The album kicks off with the rollicking “Stumblin’,” a tune that would have them on their feet at the Country Music Awards. A driving boogie woogie beat that makes the blues, rock, and country music work so well is made even better by Johnson’s work on the ivories. “Walking with the Wolf” follows, a straight blues tune with some outstanding big time solo work by Johnson and some nice slide to boot. Berry’s “Little Queenie,” the lone cover here, gets a good treatment and Johnnie gives us another spectacular solo. “She’s Got to Have It” features Johnson on the vocals and piano, growling out his gravelly baritone in stark contrast to the Headhunters vocal approach. Solos by Johnson and then Greg Martin on guitar are again impressive. “Party In Heaven” is a nice, country-fried boogie tune where Martin takes the first solo before Johnson’s. A fun cut.
The title track is slow blues introduced to us with Jimmie’s tinkling on the ivories. Soulfully sweet, the band shows restraint in their approach and it sells well. “King Rooster” steps up the tempo a notch; Johnson gets the first solo and then Martin offers another; both are effective. “Shufflin’ Back to Memphis” opens to a big bass line. Johnson and Martin again trade solos, but the second solo that takes us out is where Jimmie really shines. With “Fast Train” the tempo really rises, a rocking instrumental where Johnson really takes off and struts his stuff. This cut is all his. Martin parries with him, but Johnson blazes over the ivories and shows his mettle. “Sometime” gets the boogie going again in a slow to mid tempo tune where Johnson again shines as he supports the band with his two-fisted piano work. The slide introduces us to the finale, “Super-man Blues.” Martin gets the first solo here, a really pretty slide solo.

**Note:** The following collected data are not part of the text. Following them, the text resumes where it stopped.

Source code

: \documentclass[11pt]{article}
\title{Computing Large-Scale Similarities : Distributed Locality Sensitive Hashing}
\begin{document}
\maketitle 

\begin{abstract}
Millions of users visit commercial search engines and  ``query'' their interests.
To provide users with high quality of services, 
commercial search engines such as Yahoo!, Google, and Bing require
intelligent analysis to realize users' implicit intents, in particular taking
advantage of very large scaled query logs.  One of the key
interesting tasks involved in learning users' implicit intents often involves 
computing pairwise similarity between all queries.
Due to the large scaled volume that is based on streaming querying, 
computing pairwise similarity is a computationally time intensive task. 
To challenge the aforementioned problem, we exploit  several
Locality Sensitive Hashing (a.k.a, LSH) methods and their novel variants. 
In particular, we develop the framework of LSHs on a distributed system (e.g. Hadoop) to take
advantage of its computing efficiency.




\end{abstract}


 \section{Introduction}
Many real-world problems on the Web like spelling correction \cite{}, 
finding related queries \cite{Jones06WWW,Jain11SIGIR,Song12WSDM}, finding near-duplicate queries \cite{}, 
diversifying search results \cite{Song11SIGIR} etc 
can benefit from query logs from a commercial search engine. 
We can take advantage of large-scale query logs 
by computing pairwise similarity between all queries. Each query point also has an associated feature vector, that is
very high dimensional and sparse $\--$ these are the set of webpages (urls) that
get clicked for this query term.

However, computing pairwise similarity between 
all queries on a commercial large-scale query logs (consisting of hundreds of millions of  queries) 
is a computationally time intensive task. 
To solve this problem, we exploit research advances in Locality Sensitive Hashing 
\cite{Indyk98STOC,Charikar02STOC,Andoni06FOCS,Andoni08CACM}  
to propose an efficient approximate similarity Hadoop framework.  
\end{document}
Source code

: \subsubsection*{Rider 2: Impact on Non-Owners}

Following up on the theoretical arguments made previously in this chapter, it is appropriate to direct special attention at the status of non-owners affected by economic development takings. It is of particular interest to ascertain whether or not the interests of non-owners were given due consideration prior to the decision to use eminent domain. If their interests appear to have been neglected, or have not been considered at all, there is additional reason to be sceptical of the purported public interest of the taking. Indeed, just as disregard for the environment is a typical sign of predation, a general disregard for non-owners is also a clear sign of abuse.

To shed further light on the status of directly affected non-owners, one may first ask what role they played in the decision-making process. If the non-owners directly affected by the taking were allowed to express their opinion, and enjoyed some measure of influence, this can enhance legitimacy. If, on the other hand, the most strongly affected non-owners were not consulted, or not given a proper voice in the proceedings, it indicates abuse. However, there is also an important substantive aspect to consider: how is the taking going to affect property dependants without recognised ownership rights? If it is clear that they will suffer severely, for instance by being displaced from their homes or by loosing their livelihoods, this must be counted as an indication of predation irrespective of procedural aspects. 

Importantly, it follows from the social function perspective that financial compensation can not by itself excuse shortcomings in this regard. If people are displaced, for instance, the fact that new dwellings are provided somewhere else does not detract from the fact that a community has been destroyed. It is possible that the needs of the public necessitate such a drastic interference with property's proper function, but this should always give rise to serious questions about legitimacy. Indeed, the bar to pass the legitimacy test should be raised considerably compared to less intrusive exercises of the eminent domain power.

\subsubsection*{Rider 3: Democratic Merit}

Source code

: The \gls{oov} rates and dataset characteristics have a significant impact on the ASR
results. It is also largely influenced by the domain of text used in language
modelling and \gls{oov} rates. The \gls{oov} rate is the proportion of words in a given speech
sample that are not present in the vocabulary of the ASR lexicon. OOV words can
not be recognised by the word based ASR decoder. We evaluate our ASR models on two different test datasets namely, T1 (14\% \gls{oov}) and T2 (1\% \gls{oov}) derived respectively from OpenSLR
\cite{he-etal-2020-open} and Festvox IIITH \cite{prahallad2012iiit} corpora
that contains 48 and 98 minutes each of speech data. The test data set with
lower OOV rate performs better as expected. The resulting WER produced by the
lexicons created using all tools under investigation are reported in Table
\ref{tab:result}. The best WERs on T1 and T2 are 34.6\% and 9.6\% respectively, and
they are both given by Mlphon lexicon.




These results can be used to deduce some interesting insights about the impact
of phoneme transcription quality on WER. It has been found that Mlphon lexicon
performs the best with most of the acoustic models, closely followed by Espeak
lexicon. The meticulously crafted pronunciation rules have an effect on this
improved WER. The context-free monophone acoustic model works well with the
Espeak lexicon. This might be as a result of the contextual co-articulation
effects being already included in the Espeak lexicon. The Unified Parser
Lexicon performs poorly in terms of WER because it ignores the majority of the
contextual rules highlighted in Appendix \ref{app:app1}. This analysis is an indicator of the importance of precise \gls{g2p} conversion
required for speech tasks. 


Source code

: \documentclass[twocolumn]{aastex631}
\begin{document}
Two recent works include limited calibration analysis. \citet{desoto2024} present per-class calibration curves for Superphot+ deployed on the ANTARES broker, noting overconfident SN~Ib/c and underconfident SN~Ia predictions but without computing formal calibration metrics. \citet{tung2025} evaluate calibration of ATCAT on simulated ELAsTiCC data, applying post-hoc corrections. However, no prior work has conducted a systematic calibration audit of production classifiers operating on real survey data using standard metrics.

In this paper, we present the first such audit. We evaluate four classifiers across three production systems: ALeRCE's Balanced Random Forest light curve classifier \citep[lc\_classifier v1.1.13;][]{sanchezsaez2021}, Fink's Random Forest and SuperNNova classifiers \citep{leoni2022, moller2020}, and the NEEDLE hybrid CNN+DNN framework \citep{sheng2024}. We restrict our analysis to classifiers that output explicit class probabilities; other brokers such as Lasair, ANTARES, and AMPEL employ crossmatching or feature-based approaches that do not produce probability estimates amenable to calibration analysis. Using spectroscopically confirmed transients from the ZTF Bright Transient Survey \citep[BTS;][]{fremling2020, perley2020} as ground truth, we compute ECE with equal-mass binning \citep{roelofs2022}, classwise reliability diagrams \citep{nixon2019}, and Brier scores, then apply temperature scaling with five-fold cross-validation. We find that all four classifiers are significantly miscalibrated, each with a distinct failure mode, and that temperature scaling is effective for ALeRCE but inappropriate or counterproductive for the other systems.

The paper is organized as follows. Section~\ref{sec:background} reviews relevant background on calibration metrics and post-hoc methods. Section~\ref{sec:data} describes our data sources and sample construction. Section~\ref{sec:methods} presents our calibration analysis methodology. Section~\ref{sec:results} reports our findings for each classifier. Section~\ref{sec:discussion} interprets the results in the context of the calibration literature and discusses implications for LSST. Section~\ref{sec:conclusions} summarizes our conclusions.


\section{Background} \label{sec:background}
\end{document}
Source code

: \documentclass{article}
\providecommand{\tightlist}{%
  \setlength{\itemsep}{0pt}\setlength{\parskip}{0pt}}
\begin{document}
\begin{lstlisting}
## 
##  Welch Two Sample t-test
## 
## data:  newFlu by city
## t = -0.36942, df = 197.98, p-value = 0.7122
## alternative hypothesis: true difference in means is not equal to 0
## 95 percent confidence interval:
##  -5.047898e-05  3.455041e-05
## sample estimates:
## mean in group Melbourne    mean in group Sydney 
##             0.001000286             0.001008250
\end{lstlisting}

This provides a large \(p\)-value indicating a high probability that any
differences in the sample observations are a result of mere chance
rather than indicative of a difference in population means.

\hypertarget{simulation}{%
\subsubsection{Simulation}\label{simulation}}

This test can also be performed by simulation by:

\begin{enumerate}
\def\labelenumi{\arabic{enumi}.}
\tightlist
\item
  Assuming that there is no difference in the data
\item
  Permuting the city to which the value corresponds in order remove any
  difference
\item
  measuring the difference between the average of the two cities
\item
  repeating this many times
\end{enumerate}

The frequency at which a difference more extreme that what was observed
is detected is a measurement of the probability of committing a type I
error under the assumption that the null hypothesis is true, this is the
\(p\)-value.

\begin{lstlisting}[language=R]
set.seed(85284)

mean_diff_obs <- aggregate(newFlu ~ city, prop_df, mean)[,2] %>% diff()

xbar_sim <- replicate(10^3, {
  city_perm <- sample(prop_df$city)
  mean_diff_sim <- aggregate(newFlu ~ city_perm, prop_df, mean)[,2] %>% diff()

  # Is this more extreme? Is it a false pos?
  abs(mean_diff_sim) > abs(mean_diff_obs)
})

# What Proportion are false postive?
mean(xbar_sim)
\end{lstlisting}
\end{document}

After another chorus Johnson gets his turn in front and he does not disappoint.
The Headhunters are a lot of fun but they are a seriously good band. Richard Young on vocals and rhythm guitar and Doug Phelps on vocals and rhythm guitar are both great front man. Martin’s guitar is pretty much as good as it gets. Anthony Kenney is solid on bass and Fred Young on drums also holds his own. Johnnie Johnson gives one fantastic performance after another here and show us the chops that helped launch Chuck Berry’s career and put him in demand. Thanks to Alligator and Bruce Iglauer for bring these tunes to us to enjoy. This is some of Johnnie Johnson’s best stuff and it deserves to be heard!